SELECT * FROM posts WHERE description LIKE '%life%';
The above query return rows 3 and 4.
SELECT * FROM posts WHERE description LIKE '%scripting language%';
The above query returns row 1.
SELECT * FROM posts WHERE description LIKE '%beautiful%' OR
description LIKE '%programming%';
The above query returns rows 2 and 3.
To administer MySQL database, I highly recommend using a GUI interface tool like phpMyAdmin (http://www.phpmyadmin.net). All the above mentioned queries can easily be executed
What just happened?
We first created a table posts to hold some data. Each post has a title and a description. We then populated the table with some records.
With the first SELECT query we tried to find all posts where the title starts with the word programming. This correctly gave us the row number 2. But what if you want to search for the word anywhere in the field and not just at that start? For this we fired the second query, wherein we searched for the word life anywhere in the description of the post. Again this worked pretty well for us and as expected we got the result in the form of row numbers 3 and 4.

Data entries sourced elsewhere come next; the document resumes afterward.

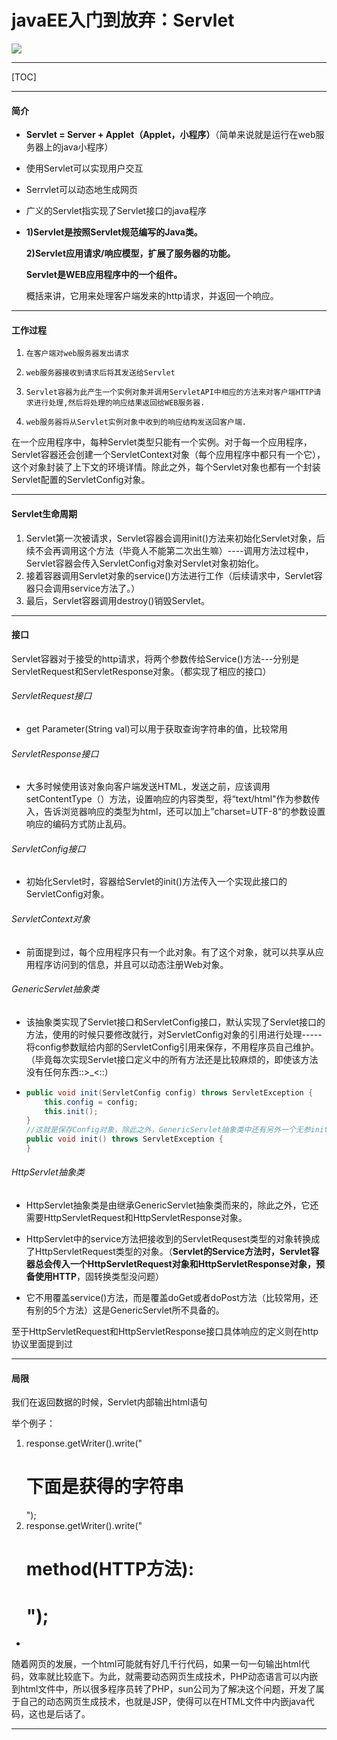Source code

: # javaEE入门到放弃：Servlet

![](https://theskyhouse.oss-cn-hangzhou.aliyuncs.com/wallhaven-lq6rmy.png)

------

[TOC]

------

#### 简介

- **Servlet = Server + Applet（Applet，小程序）**（简单来说就是运行在web服务器上的java小程序）

- 使用Servlet可以实现用户交互

- Serrvlet可以动态地生成网页

- 广义的Servlet指实现了Servlet接口的java程序

- **1)Servlet是按照Servlet规范编写的Java类。**

  **2)Servlet应用请求/响应模型，扩展了服务器的功能。**

  **Servlet是WEB应用程序中的一个组件。**

  概括来讲，它用来处理客户端发来的http请求，并返回一个响应。

------

#### 工作过程

1.     在客户端对web服务器发出请求
2.     web服务器接收到请求后将其发送给Servlet
3.     Servlet容器为此产生一个实例对象并调用ServletAPI中相应的方法来对客户端HTTP请求进行处理,然后将处理的响应结果返回给WEB服务器.
4.     web服务器将从Servlet实例对象中收到的响应结构发送回客户端.



在一个应用程序中，每种Servlet类型只能有一个实例。对于每一个应用程序，Servlet容器还会创建一个ServletContext对象（每个应用程序中都只有一个它），这个对象封装了上下文的环境详情。除此之外，每个Servlet对象也都有一个封装Servlet配置的ServletConfig对象。

------

#### Servlet生命周期

1. Servlet第一次被请求，Servlet容器会调用init()方法来初始化Servlet对象，后续不会再调用这个方法（毕竟人不能第二次出生嘛）----调用方法过程中，Servlet容器会传入ServletConfig对象对Servlet对象初始化。
2. 接着容器调用Servlet对象的service()方法进行工作（后续请求中，Servlet容器只会调用service方法了。）
3. 最后，Servlet容器调用destroy()销毁Servlet。

------

#### 接口

Servlet容器对于接受的http请求，将两个参数传给Service()方法---分别是ServletRequest和ServletResponse对象。（都实现了相应的接口）

###### ServletRequest接口

- get Parameter(String val)可以用于获取查询字符串的值，比较常用

###### ServletResponse接口

- 大多时候使用该对象向客户端发送HTML，发送之前，应该调用setContentType（）方法，设置响应的内容类型，将“text/html"作为参数传入，告诉浏览器响应的类型为html，还可以加上”charset=UTF-8“的参数设置响应的编码方式防止乱码。

###### ServletConfig接口

- 初始化Servlet时，容器给Servlet的init()方法传入一个实现此接口的ServletConfig对象。

###### ServletContext对象

- 前面提到过，每个应用程序只有一个此对象。有了这个对象，就可以共享从应用程序访问到的信息，并且可以动态注册Web对象。

###### GenericServlet抽象类 

- 该抽象类实现了Servlet接口和ServletConfig接口，默认实现了Servlet接口的方法，使用的时候只要修改就行，对ServletConfig对象的引用进行处理-----将config参数赋给内部的ServletConfig引用来保存，不用程序员自己维护。（毕竟每次实现Servlet接口定义中的所有方法还是比较麻烦的，即使该方法没有任何东西::>_<::）

- ```java
  public void init(ServletConfig config) throws ServletException {
      this.config = config;
      this.init();
  }
  //这就是保存Config对象，除此之外，GenericServlet抽象类中还有另外一个无参init()方法，它是为了防止别的类继承抽象类过程中方法覆盖，（相当于拿无参方法来做一手替身），导致程序员手动维护ServletConfig对象的问题
  public void init() throws ServletException {
  }
  ```

###### HttpServlet抽象类

- HttpServlet抽象类是由继承GenericServlet抽象类而来的，除此之外，它还需要HttpServletRequest和HttpServletResponse对象。

- HttpServlet中的service方法把接收到的ServletRequsest类型的对象转换成了HttpServletRequest类型的对象。（**Servlet的Service方法时，Servlet容器总会传入一个HttpServletRequest对象和HttpServletResponse对象，预备使用HTTP**，固转换类型没问题）

- 它不用覆盖service()方法，而是覆盖doGet或者doPost方法（比较常用，还有别的5个方法）这是GenericServlet所不具备的。

至于HttpServletRequest和HttpServletResponse接口具体响应的定义则在http协议里面提到过

------

#### 局限

我们在返回数据的时候，Servlet内部输出html语句

举个例子：

1.  response.getWriter().write("<h1>下面是获得的字符串</h1>");
2.  response.getWriter().write("<h1>method(HTTP方法):<h1>");

*

随着网页的发展，一个html可能就有好几千行代码，如果一句一句输出html代码，效率就比较底下。为此，就需要动态网页生成技术，PHP动态语言可以内嵌到html文件中，所以很多程序员转了PHP，sun公司为了解决这个问题，开发了属于自己的动态网页生成技术，也就是JSP，使得可以在HTML文件中内嵌java代码，这也是后话了。

------

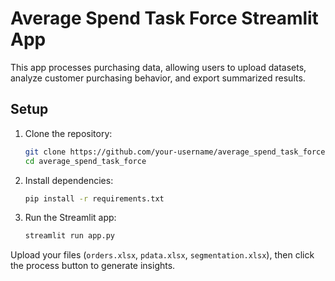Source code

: # Average Spend Task Force Streamlit App

This app processes purchasing data, allowing users to upload datasets, analyze customer purchasing behavior, and export summarized results.

## Setup

1. Clone the repository:
   ```bash
   git clone https://github.com/your-username/average_spend_task_force.git
   cd average_spend_task_force
   ```

2. Install dependencies:
   ```bash
   pip install -r requirements.txt
   ```

3. Run the Streamlit app:
   ```bash
   streamlit run app.py
   ```

Upload your files (`orders.xlsx`, `pdata.xlsx`, `segmentation.xlsx`), then click the process button to generate insights.
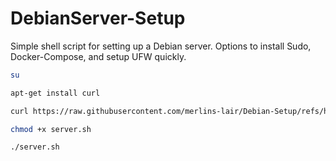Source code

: # DebianServer-Setup

Simple shell script for setting up a Debian server. Options to install Sudo, Docker-Compose, and setup UFW quickly.

```bash
su

apt-get install curl

curl https://raw.githubusercontent.com/merlins-lair/Debian-Setup/refs/heads/main/server.sh -o server.sh

chmod +x server.sh

./server.sh
```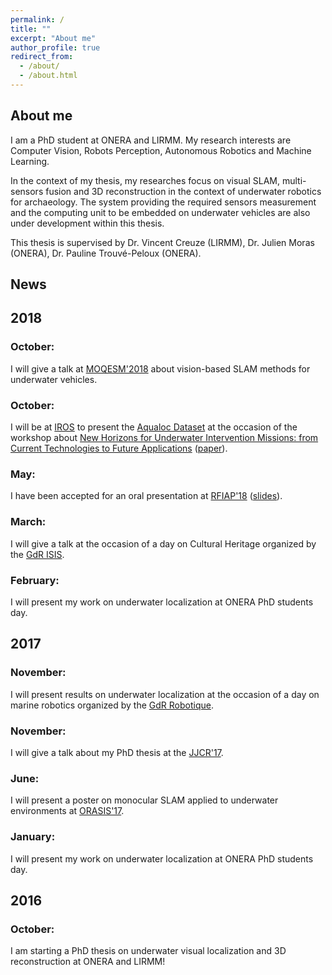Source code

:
 ```yaml
---
permalink: /
title: ""
excerpt: "About me"
author_profile: true
redirect_from: 
  - /about/
  - /about.html
---
```


About me
------
I am a PhD student at ONERA and LIRMM. My research interests are Computer Vision, Robots Perception, Autonomous Robotics and Machine Learning.

In the context of my thesis, my researches focus on visual SLAM, multi-sensors fusion and 3D reconstruction in the context of underwater robotics for archaeology.  The system providing the required sensors measurement and the computing unit to be embedded on underwater vehicles are also under development within this thesis.

This thesis is supervised by Dr. Vincent Creuze (LIRMM), Dr. Julien Moras (ONERA), Dr. Pauline Trouvé-Peloux (ONERA). 

News
----

## 2018

### October:
I will give a talk at [MOQESM'2018](https://www.ensta-bretagne.fr/moqesm2018/) about vision-based SLAM methods for underwater vehicles.
### October:
I will be at [IROS](https://www.iros2018.org/) to present the [Aqualoc Dataset](http://www.lirmm.fr/aqualoc/) at the occasion of the workshop about [New Horizons for Underwater Intervention Missions: from Current Technologies to Future Applications](http://irosworkshop.marinerobotics.eu/) ([paper](https://arxiv.org/pdf/1809.07076.pdf)).
### May:
I have been accepted for an oral presentation at [RFIAP'18](https://rfiap2018.ign.fr/programmes) ([slides](https://ferreram.github.io/files/slides_rfiap_18_maxime_ferrera.pdf)).
### March:
I will give a talk at the occasion of a day on Cultural Heritage organized by the [GdR ISIS](http://www.gdr-isis.fr/index.php?page=reunion&idreunion=353).
### February:
I will present my work on underwater localization at ONERA PhD students day.

## 2017

### November:
I will present results on underwater localization at the occasion of a day on marine robotics organized by the [GdR Robotique](http://www.isir.upmc.fr/index.php?op=view_page&id=1473&menuid=17&lang=fr).
### November:
I will give a talk about my PhD thesis at the [JJCR'17](https://jjcr2017.sciencesconf.org/resource/page/id/8).
### June:
I will present a poster on monocular SLAM applied to underwater environments at [ORASIS'17](https://orasis2017.sciencesconf.org/program).
### January:
I will present my work on underwater localization at ONERA PhD students day.

## 2016

### October:
I am starting a PhD thesis on underwater visual localization and 3D reconstruction at ONERA and LIRMM!
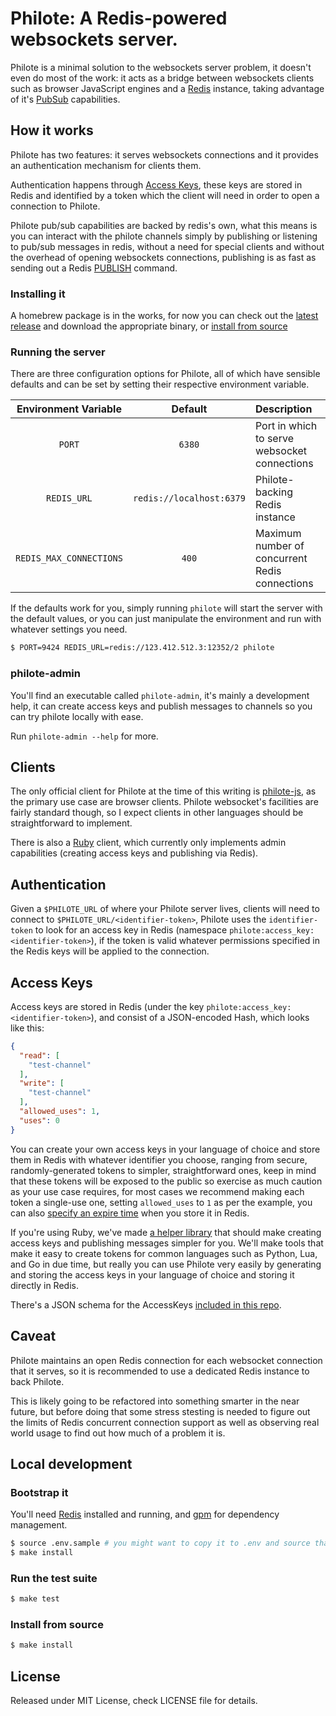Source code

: # Philote: A Redis-powered websockets server.

Philote is a minimal solution to the websockets server problem, it doesn't even do most of the work: it acts as a bridge between websockets clients such as browser JavaScript engines and a [Redis](http://redis.io/) instance, taking advantage of it's [PubSub](http://redis.io/commands#pubsub) capabilities.

## How it works

Philote has two features: it serves websockets connections and it provides an authentication mechanism for clients them.

Authentication happens through [Access Keys](#access-keys), these keys are stored in Redis and identified by a token which the client will need in order to open a connection to Philote.

Philote pub/sub capabilities are backed by redis's own, what this means is you can interact with the philote channels simply by publishing or listening to pub/sub messages in redis, without a need for special clients and without the overhead of opening websockets connections, publishing is as fast as sending out a Redis [PUBLISH](http://redis.io/commands/publish) command.

### Installing it

A homebrew package is in the works, for now you can check out the [latest release](https://github.com/pote/philote/releases) and download the appropriate binary, or [install from source](#install-from-source)

### Running the server

There are three configuration options for Philote, all of which have sensible defaults and can be set by setting their respective environment variable.

| Environment Variable    | Default                   | Description                                    |
|:-----------------------:|:-------------------------:|:-----------------------------------------------|
| `PORT`                  | `6380`                    | Port in which to serve websocket connections   | 
| `REDIS_URL`             | `redis://localhost:6379`  | Philote-backing Redis instance                 | 
| `REDIS_MAX_CONNECTIONS` | `400`                     | Maximum number of concurrent Redis connections |

If the defaults work for you, simply running `philote` will start the server with the default values, or you can just manipulate the environment and run with whatever settings you need.

```bash
$ PORT=9424 REDIS_URL=redis://123.412.512.3:12352/2 philote
```

### philote-admin

You'll find an executable called `philote-admin`, it's mainly a development help, it can create access keys and publish messages to channels so you can try philote locally with ease.

Run `philote-admin --help` for more.


## Clients

The only official client for Philote at the time of this writing is [philote-js](https://github.com/13floor/philote-js), as the primary use case are browser clients. Philote websocket's facilities are fairly standard though, so I expect clients in other languages should be straightforward to implement.

There is also a [Ruby](https://github.com/pote/philote-rb) client, which currently only implements admin capabilities (creating access keys and publishing via Redis).

## Authentication

Given a `$PHILOTE_URL` of where your Philote server lives, clients will need to connect to `$PHILOTE_URL/<identifier-token>`, Philote uses the `identifier-token` to look for an access key in Redis (namespace `philote:access_key:<identifier-token>`), if the token is valid whatever permissions specified in the Redis keys will be applied to the connection.

## Access Keys

Access keys are stored in Redis (under the key `philote:access_key:<identifier-token>`), and consist of a JSON-encoded Hash, which looks like this:

```json
{
  "read": [
    "test-channel"
  ],
  "write": [
    "test-channel"
  ],
  "allowed_uses": 1,
  "uses": 0
}
```

You can create your own access keys in your language of choice and store them in Redis with whatever identifier you choose, ranging from secure, randomly-generated tokens to simpler, straightforward ones, keep in mind that these tokens will be exposed to the public so exercise as much caution as your use case requires, for most cases we recommend making each token a single-use one, setting `allowed_uses` to `1` as per the example, you can also [specify an expire time](http://redis.io/commands/set) when you store it in Redis. 

If you're using Ruby, we've made [a helper library](https://github.com/pote/philote-rb) that should make creating access keys and publishing messages simpler for you. We'll make tools that make it easy to create tokens for common languages such as Python, Lua, and Go in due time, but really you can use Philote very easily by generating and storing the access keys in your language of choice and storing it directly in Redis.

There's a JSON schema for the AccessKeys [included in this repo](./meta/access-key-schema.json).

## Caveat

Philote maintains an open Redis connection for each websocket connection that it serves, so it is recommended to use a dedicated Redis instance to back Philote.

This is likely going to be refactored into something smarter in the near future, but before doing that some stress stesting is needed to figure out the limits of Redis concurrent connection support as well as observing real world usage to find out how much of a problem it is.

## Local development

### Bootstrap it

You'll need [Redis](http://redis.io/) installed and running, and [gpm](https://github.com/pote/gpm) for dependency management.

``` bash
$ source .env.sample # you might want to copy it to .env and source that instead if you plan on changing the settings.
$ make install
```

### Run the test suite

```bash
$ make test
```

### Install from source

```bash
$ make install
```

## License

Released under MIT License, check LICENSE file for details.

Now what if we wanted to search for multiple words? For this we fired the third query where we searched for the words scripting language. As row 1 has those words in its description, it was returned correctly.
Until now everything looked fine and we were able to perform searches without any hassle. The query gets complex when we want to search for multiple words and those words are not necessarily placed consecutively in a field, that is, side by side. One such example is shown in the form of our fourth query where we tried to search for the words programming and beautiful in the description of the posts. Since the number of words we need to search for increases, this query gets complicated, and moreover, slow in execution, since it needs to match each word individually.
The previous SELECT queries and their output also don't give us any information about the relevance of the search terms with the results found. Relevance can be defined as a measure of how closely the returned database records match the user's search query. In other words, how pertinent the result set is to the search query.
Relevance is very important in the search world because users want to see the items with highest relevance at the top of their search results. One of the major reasons for the success of Google is that their search results are always sorted by relevance.
MySQL full-text search
This is where full-text search comes to the rescue. MySQL has inbuilt support for full-text search and you only need to add FULLTEXT INDEX to the field against which you want to perform your search.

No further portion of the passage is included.